Participation rates in adult education centres are increasing in Malta, with subjects such as handicrafts, computing, and arts and humanities representing the most popular areas of study. This is the main finding of a 2005 survey on adult education and lifelong learning in Malta, conducted by the National Statistics Office.

On 9 December 2005, the National Statistics Office (NSO) issued a news release detailing the development of adult education and lifelong learning in Malta since 1999. In recent years, the Maltese government has put adult education high on its political agenda, as stipulated in the National Reform Programme setting out Malta’s strategy for growth and jobs (1.28Mb PDF).

Nevertheless, participation rates in lifelong learning activities are still low in Malta: in 2005, only 5.8% of Maltese people aged between 25 and 64 years participated in education and training courses, compared with an average of 10.8% in the EU (European Commission, Progress towards the Lisbon objectives in education and training (3.2Mb PDF), 2006, p. 5).

About the survey

The 2005 study examined the participation rates of Maltese citizens in evening courses offered by both the public and private sectors. It reviewed participation rates in 63 adult education centres on the islands of Malta and Gozo in 2003; of these, 27 centres were privately run and 36 were public education centres.

In terms of methodology, data was derived from a census carried out among the adult and evening education centres, as listed in the database available at the Government Education Division. The Malta College of Arts, Science and Technology (MCAST) and the University of Malta were not included in this study.

Survey findings

Type of centre attended

Most of the education centres recorded significant increases in attendance levels between 2002 and 2004 (Table 1). Overall, public education centres experienced the highest increase in students (70.8%) and had by far the largest number of students (6,824) in 2004. These centres offer a wide variety of courses, which are particularly beneficial to people in the labour market.

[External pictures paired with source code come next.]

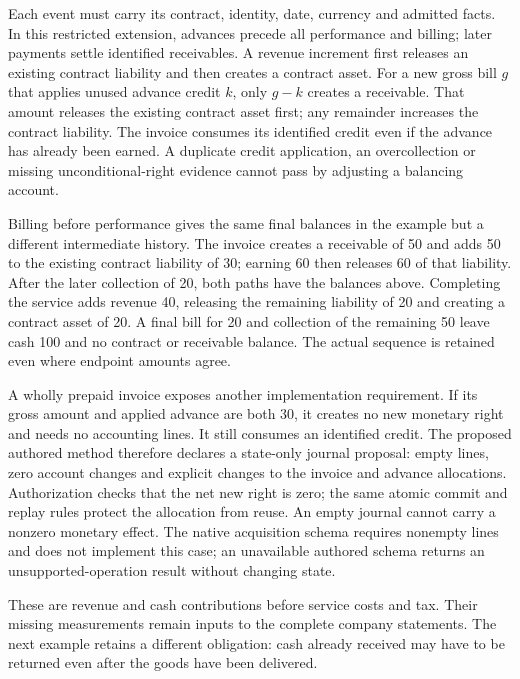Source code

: Each event must carry its contract, identity, date, currency and admitted
facts. In this restricted extension, advances precede all performance and
billing; later payments settle identified receivables. A revenue increment
first releases an existing contract liability and then creates a contract asset.
For a new gross bill $g$ that applies unused advance credit $k$, only $g-k$
creates a receivable. That amount releases the existing contract asset first;
any remainder increases the contract liability. The invoice consumes its
identified credit even if the advance has already been earned. A duplicate
credit application, an overcollection or missing unconditional-right evidence
cannot pass by adjusting a balancing account.

Billing before performance gives the same final balances in the example but
a different intermediate history. The invoice creates a receivable of 50 and
adds 50 to the existing contract liability of 30; earning 60 then releases 60
of that liability. After the later collection of 20, both paths have the
balances above. Completing the service adds revenue 40, releasing the remaining
liability of 20 and creating a contract asset of 20. A final bill for 20 and
collection of the remaining 50 leave cash 100 and no contract or receivable
balance. The actual sequence is retained even where endpoint amounts agree.

A wholly prepaid invoice exposes another implementation requirement. If its
gross amount and applied advance are both 30, it creates no new monetary right
and needs no accounting lines. It still consumes an identified credit. The
proposed authored method therefore declares a state-only journal proposal:
empty lines, zero account changes and explicit changes to the invoice and
advance allocations. Authorization checks that the net new right is zero;
the same atomic commit and replay rules protect the allocation from reuse.
An empty journal cannot carry a nonzero monetary effect. The native acquisition
schema requires nonempty lines and does not implement this case; an unavailable
authored schema returns an unsupported-operation result without changing state.



These are revenue and cash contributions before service costs and tax. Their
missing measurements remain inputs to the complete company statements. The
next example retains a different obligation: cash already received may have
to be returned even after the goods have been delivered.

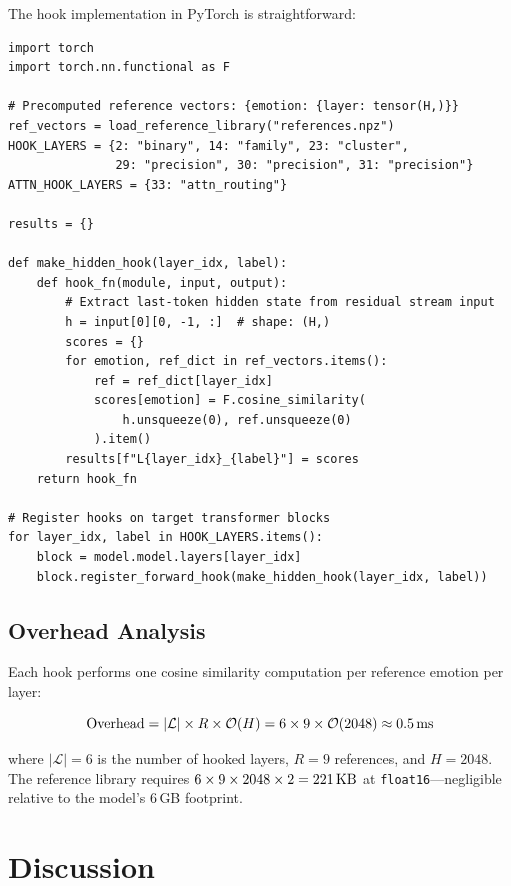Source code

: \documentclass[11pt,a4paper]{article}
\begin{document}
The hook implementation in PyTorch is straightforward:

\begin{lstlisting}[caption={Emotion monitoring hook registration.}, label={lst:hook}]
import torch
import torch.nn.functional as F

# Precomputed reference vectors: {emotion: {layer: tensor(H,)}}
ref_vectors = load_reference_library("references.npz")
HOOK_LAYERS = {2: "binary", 14: "family", 23: "cluster",
               29: "precision", 30: "precision", 31: "precision"}
ATTN_HOOK_LAYERS = {33: "attn_routing"}

results = {}

def make_hidden_hook(layer_idx, label):
    def hook_fn(module, input, output):
        # Extract last-token hidden state from residual stream input
        h = input[0][0, -1, :]  # shape: (H,)
        scores = {}
        for emotion, ref_dict in ref_vectors.items():
            ref = ref_dict[layer_idx]
            scores[emotion] = F.cosine_similarity(
                h.unsqueeze(0), ref.unsqueeze(0)
            ).item()
        results[f"L{layer_idx}_{label}"] = scores
    return hook_fn

# Register hooks on target transformer blocks
for layer_idx, label in HOOK_LAYERS.items():
    block = model.model.layers[layer_idx]
    block.register_forward_hook(make_hidden_hook(layer_idx, label))
\end{lstlisting}

\subsection{Overhead Analysis}

Each hook performs one cosine similarity computation per reference emotion per layer:

\begin{equation}
  \text{Overhead} = |\mathcal{L}| \times R \times \mathcal{O}(H) = 6 \times 9 \times \mathcal{O}(2048) \approx 0.5\text{\,ms}
\end{equation}

where $|\mathcal{L}| = 6$ is the number of hooked layers, $R = 9$ references, and $H = 2048$. The reference library requires $6 \times 9 \times 2048 \times 2 = 221\text{\,KB}$ at \texttt{float16}---negligible relative to the model's 6\,GB footprint.

\section{Discussion}
\end{document}
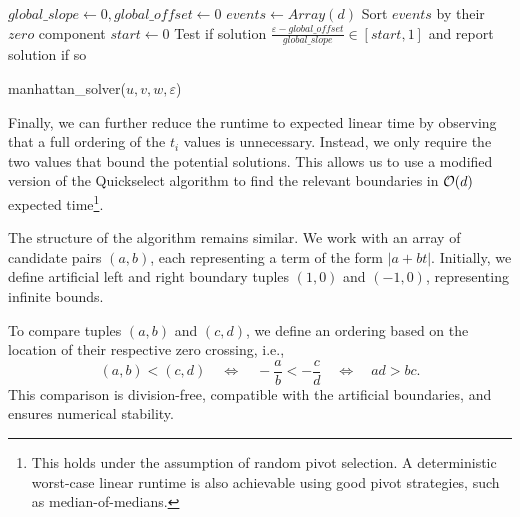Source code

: \begin{algorithm}[ht]
  \DontPrintSemicolon
  \BlankLine
  \(global\_slope \gets 0, global\_offset \gets 0\) \;
  \(events \gets Array(d)\)
  Sort \(events\) by their \(zero\) component\;
  \(start \gets 0\)\;
  Test if solution \(\frac{\varepsilon - global\_offset}{global\_slope} \in [start, 1]\) and report solution if so\;

  \caption{manhattan\_solver(\(u, v, w, \varepsilon\))}
  \label{algo:solve_manhattan}
\end{algorithm}

Finally, we can further reduce the runtime to expected linear time by observing that a full ordering of the \(t_i\) values is unnecessary. Instead, we only require the two values that bound the potential solutions. This allows us to use a modified version of the Quickselect algorithm to find the relevant boundaries in \(\mathcal{O}(d)\) expected time\footnote{This holds under the assumption of random pivot selection. A deterministic worst-case linear runtime is also achievable using good pivot strategies, such as median-of-medians.}. 

The structure of the algorithm remains similar. We work with an array of candidate pairs \((a, b)\), each representing a term of the form \(|a+bt|\). Initially, we define artificial left and right boundary tuples \((1, 0)\) and \((-1, 0)\), representing infinite bounds. 

To compare tuples \((a, b)\) and \( (c,d)\), we define an ordering based on the location of their respective zero crossing, i.e.,
  \[(a, b) < (c, d) \quad \iff \quad -\frac{a}{b} < - \frac{c}{d} \quad \iff \quad ad > bc.\]
This comparison is division-free, compatible with the artificial boundaries, and ensures numerical stability.  

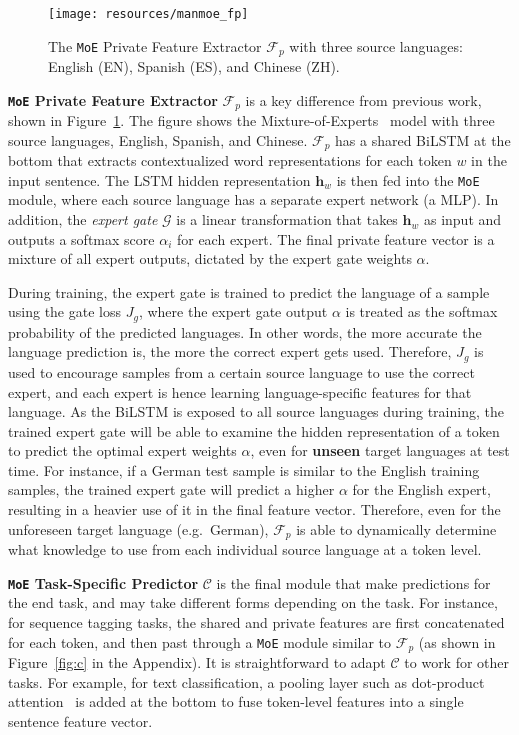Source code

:\documentclass[11pt,a4paper]{article}
\def\vh{{\bm{h}}}
\def\gC{{\mathcal{C}}}
\def\gF{{\mathcal{F}}}
\def\gG{{\mathcal{G}}}
\newcommand{\moe}{\texttt{MoE}}
\begin{document}
\begin{figure}
    \centering
    \hspace{-3mm}\texttt{[image: resources/manmoe\_fp]}
    \caption{The \moe{} Private Feature Extractor $\gF_p$ with three source languages: English (EN), Spanish (ES), and Chinese (ZH).}
    \label{fig:fp}
\vspace{-3mm}
\end{figure} 
\noindent\textbf{\moe{} Private Feature Extractor} $\gF_p$ is a key difference from previous work, shown in Figure~\ref{fig:fp}.
The figure shows the Mixture-of-Experts~\citep{shazeer2017moe} model with three source languages, English, Spanish, and Chinese.
$\gF_p$ has a shared BiLSTM at the bottom that extracts contextualized word representations for each token $w$ in the input sentence.
The LSTM hidden representation $\vh_w$ is then fed into the \moe{} module, where each source language has a separate expert network (a MLP).
In addition, the \emph{expert gate} $\gG$ is a linear transformation that takes $\vh_w$ as input and outputs a softmax score $\alpha_i$ for each expert.
The final private feature vector is a mixture of all expert outputs, dictated by the expert gate weights $\alpha$.

During training, the expert gate is trained to predict the language of a sample using the gate loss $J_g$, where the expert gate output $\alpha$ is treated as the softmax probability of the predicted languages.
In other words, the more accurate the language prediction is, the more the correct expert gets used.
Therefore, $J_g$ is used to encourage samples from a certain source language to use the correct expert, and each expert is hence learning language-specific features for that language.
As the BiLSTM is exposed to all source languages during training, the trained expert gate will be able to examine the hidden representation of a token to predict the optimal expert weights $\alpha$, even for \textbf{unseen} target languages at test time.
For instance, if a German test sample is similar to the English training samples, the trained expert gate will predict a higher $\alpha$ for the English expert, resulting in a heavier use of it in the final feature vector.
Therefore, even for the unforeseen target language (e.g.\ German), $\gF_p$ is able to dynamically determine what knowledge to use from each individual source language at a token level.

\noindent\textbf{\moe{} Task-Specific Predictor}
$\gC$ is the final module that make predictions for the end task, and may take different forms depending on the task.
For instance, for sequence tagging tasks, the shared and private features are first concatenated for each token, and then past through a \moe{} module similar to $\gF_p$ (as shown in Figure~\ref{fig:c} in the Appendix).
It is straightforward to adapt $\gC$ to work for other tasks.
For example, for text classification, a pooling layer such as dot-product attention~\citep{D15-1166} is added at the bottom to fuse token-level features into a single sentence feature vector.
\end{document}
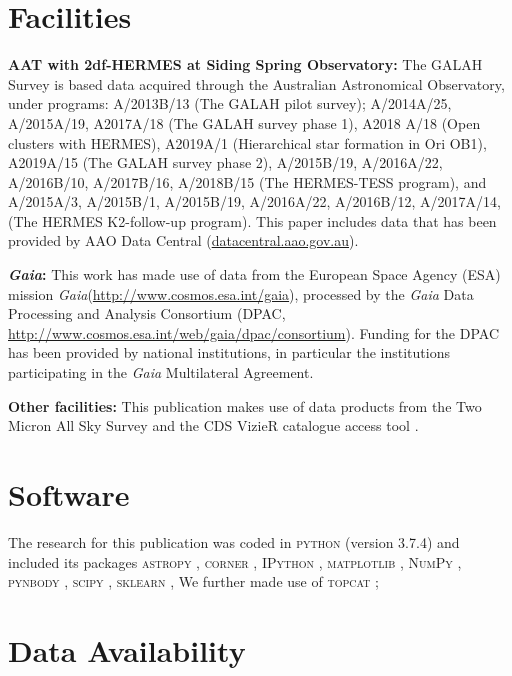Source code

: \documentclass[fleqn,usenatbib]{mnras}
\newcommand{\Gaia}{\textit{Gaia}\xspace} %
\begin{document}
\section*{Facilities}

\textbf{AAT with 2df-HERMES at Siding Spring Observatory:} The GALAH Survey is based data acquired through the Australian Astronomical Observatory, under programs: A/2013B/13 (The GALAH pilot survey); A/2014A/25, A/2015A/19, A2017A/18 (The GALAH survey phase 1), A2018 A/18 (Open clusters with HERMES), A2019A/1 (Hierarchical star formation in Ori OB1), A2019A/15 (The GALAH survey phase 2), A/2015B/19, A/2016A/22, A/2016B/10, A/2017B/16, A/2018B/15 (The HERMES-TESS program), and A/2015A/3, A/2015B/1, A/2015B/19, A/2016A/22, A/2016B/12, A/2017A/14, (The HERMES K2-follow-up program). This paper includes data that has been provided by AAO Data Central (\url{datacentral.aao.gov.au}).

\textbf{\Gaia: } This work has made use of data from the European Space Agency (ESA) mission \Gaia (\url{http://www.cosmos.esa.int/gaia}), processed by the \Gaia Data Processing and Analysis Consortium (DPAC, \url{http://www.cosmos.esa.int/web/gaia/dpac/consortium}). Funding for the DPAC has been provided by national institutions, in particular the institutions participating in the \Gaia Multilateral Agreement. 

\textbf{Other facilities:} This publication makes use of data products from the Two Micron All Sky Survey \citep{Skrutskie2006} and the CDS VizieR catalogue access tool \citep{Vizier2000}.

\section*{Software}

The research for this publication was coded in \textsc{python} (version 3.7.4) and included its packages
\textsc{astropy} \citep[v. 3.2.2;][]{Robitaille2013,PriceWhelan2018},
\textsc{corner} \citep[v. 2.0.1;][]{corner},
\textsc{IPython} \citep[v. 7.8.0;][]{ipython},
\textsc{matplotlib} \citep[v. 3.1.3;][]{matplotlib},
\textsc{NumPy} \citep[v. 1.17.2;][]{numpy},
\textsc{pynbody} \citep[v. 1.1.0;][]{pynbody},
\textsc{scipy} \citep[version 1.3.1;][]{scipy},
\textsc{sklearn} \citep[v. 0.21.3;][]{scikit-learn},
We further made use of \textsc{topcat} \citep[version 4.7;][]{Taylor2005};

\section*{Data Availability}
\end{document}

Only the School of Music and the University of the Third Age witnessed a decline in student participation rates, losing 9.8% and 8.7% of students respectively over the period 2002–2004.

Table 1: Student participation rates in education centres, 2002–2004
Student participation rates in education centres, 2002–2004
  2002 2003 2004 Change 2002–2004
  No. No. No. %
Public centres – evening classes 3,995 6,600 6,824 70.8
Private centres – evening classes 2,777 3,186 3,826 37.8
School of art 1,035 1,042 1,431 38.3
Drama centres 468 550 706 50.9
University of the Third Age 769 709 702 -8.7
Adult literacy classes 900 1,281 1,125 25.0
School of Music 912 1,094 823 -9.8

Source: Adapted from NSO news release, No.266/2005, December 2005

Age and gender profile of students

Adult education courses are most popular among people aged 40 years and over, with 4,346 persons in this age group participating in evening classes. In all, over 53% of course participants are women. This may be explained by the fact that Malta has a very low female labour market participation rate; therefore, women may have more free time to pursue adult education. However, a large number of men aged between 31 and 39 years (1,303 men, or 8% of all those participating in adult education) attend evening classes at public education centres, which may be directly linked to their employment objectives.

Choice of subjects

Looking at the subject areas, handicrafts represent the most popular subject among the courses provided by the public education centres. In particular, women aged over 40 years are most likely to choose this course as a leisure activity. A similar trend is noticeable in the field of personal care, nutrition and fitness. On the other hand, computing, which has become an essential part of work activities in today’s labour market, is very popular among both women and men of all ages. Arts and humanities are mostly chosen by those under 40 years old. Engineering and engineering trades, which are employment-focused subjects, remain male-dominated areas of study.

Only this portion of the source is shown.